Constructing Financial Floodgates
For decades, gold and silver were dismissed as outdated relics — irrelevant shiny stones from a bygone age.
The mainstream media portrayed precious metals as worthless “pet rocks.” Even recently, in September 2022, the Wall Street Journal published a headline stating “Gold Loses Status as Safe Haven,” authored by Hardika Singh:

Since that publication, gold has climbed roughly $2,800 per ounce. Consider this a reminder to be skeptical of mainstream financial reporting.
Investors in gold have generally fared well over the past quarter-century. In 2000, the metal traded near $265 per ounce. However, the path has been uneven; gold peaked around $1,800 in 2011 and hovered near that level a decade later.
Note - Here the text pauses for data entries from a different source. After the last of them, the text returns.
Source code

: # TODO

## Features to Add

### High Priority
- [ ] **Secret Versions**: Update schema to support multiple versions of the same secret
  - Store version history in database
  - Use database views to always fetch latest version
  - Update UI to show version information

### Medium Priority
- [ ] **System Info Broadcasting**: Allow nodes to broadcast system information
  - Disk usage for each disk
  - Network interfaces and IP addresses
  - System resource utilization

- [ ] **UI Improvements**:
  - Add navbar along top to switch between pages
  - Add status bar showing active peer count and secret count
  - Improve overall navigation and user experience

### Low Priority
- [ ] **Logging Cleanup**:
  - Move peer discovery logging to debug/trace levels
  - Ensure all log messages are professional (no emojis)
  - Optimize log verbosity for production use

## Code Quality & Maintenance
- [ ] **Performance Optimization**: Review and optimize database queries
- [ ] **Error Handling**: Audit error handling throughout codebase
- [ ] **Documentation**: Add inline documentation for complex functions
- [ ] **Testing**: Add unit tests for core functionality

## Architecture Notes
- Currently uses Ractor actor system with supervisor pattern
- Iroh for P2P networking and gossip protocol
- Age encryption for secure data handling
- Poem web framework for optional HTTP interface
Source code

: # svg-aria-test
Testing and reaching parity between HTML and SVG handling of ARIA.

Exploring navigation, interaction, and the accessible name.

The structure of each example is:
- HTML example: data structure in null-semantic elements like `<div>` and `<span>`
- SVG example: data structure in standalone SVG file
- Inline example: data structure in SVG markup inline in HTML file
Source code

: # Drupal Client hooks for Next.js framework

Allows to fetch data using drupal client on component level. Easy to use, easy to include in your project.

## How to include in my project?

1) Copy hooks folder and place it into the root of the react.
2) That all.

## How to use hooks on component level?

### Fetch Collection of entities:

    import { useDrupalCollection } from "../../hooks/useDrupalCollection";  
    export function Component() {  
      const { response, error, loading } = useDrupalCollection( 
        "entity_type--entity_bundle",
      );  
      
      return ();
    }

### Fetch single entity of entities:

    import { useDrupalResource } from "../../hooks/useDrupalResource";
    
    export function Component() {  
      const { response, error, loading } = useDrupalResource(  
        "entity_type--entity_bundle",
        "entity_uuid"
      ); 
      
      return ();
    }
Currently, gold shines bright, exceeding $4,400 as I write. I don’t foresee this momentum fading anytime soon, likely continuing over the next five to ten years.
Silver is also beginning to enjoy renewed attention, now trading above $69 per ounce. Yet it still has progress to make, sitting only about $20 above its 1980 peak.
The valuation of gold and silver miners remains low, as if this precious metals rally were a fleeting craze. If you share our belief in the market’s persistence, these mining companies should perform exceptionally well ahead. They have transformed into formidable cash generators, with strong prospects.
I’ve held onto all my positions—miners, ETFs, and physical holdings alike. These serve as a personal financial safeguard. When the time comes, you’ll truly appreciate having them.
The trajectory we’re on makes a financial tsunami unavoidable, taking shape through unprecedented money printing and inflation on a global scale.
We are nearing an extraordinary financial and monetary crisis. Over the coming decade, multiple sovereign debt breakdowns will likely surface, including a near-certain one in the United States.
We will survive, though it won’t be easy or pleasant.
Those with resources should prepare by investing in gold, silver, and related miners for a minimum of five years. If holding precious metals isn’t feasible for you, focus on cultivating practical skills. Acquire or refine a trade, start gardening, and hone those abilities. Such expertise can be as valuable as precious metals during times of crisis.
Hold Strong
The temptation to cash out after such gains is understandable. But the bull market of the 1970s reminds us just how rewarding these cycles can be.
This bull run was sparked by the U.S. abandoning the gold standard in 1971.
Though significant corrections occurred, metals and miners surged, shielding informed investors from inflation’s harsh effects.
We are poised for a comparable shift, as the supposed “miracle” of fiat currency unravels.
As noted previously, debt burdens in the 1970s were far lighter — debt-to-GDP hovered around 35%, compared to today’s over 120%. Demographics also favored the economy, with baby boomers in their peak earning years. Now, as that generation retires, they contribute less to workforce income and tax revenues.
If you’ve held precious metals in your portfolio for some time, well done. But don’t celebrate just yet. The bullish phase is far from its peak.
The greatest challenge lies ahead: an overwhelming surge of inflation and relentless money creation. Don’t abandon your financial defenses because minor setbacks have occurred.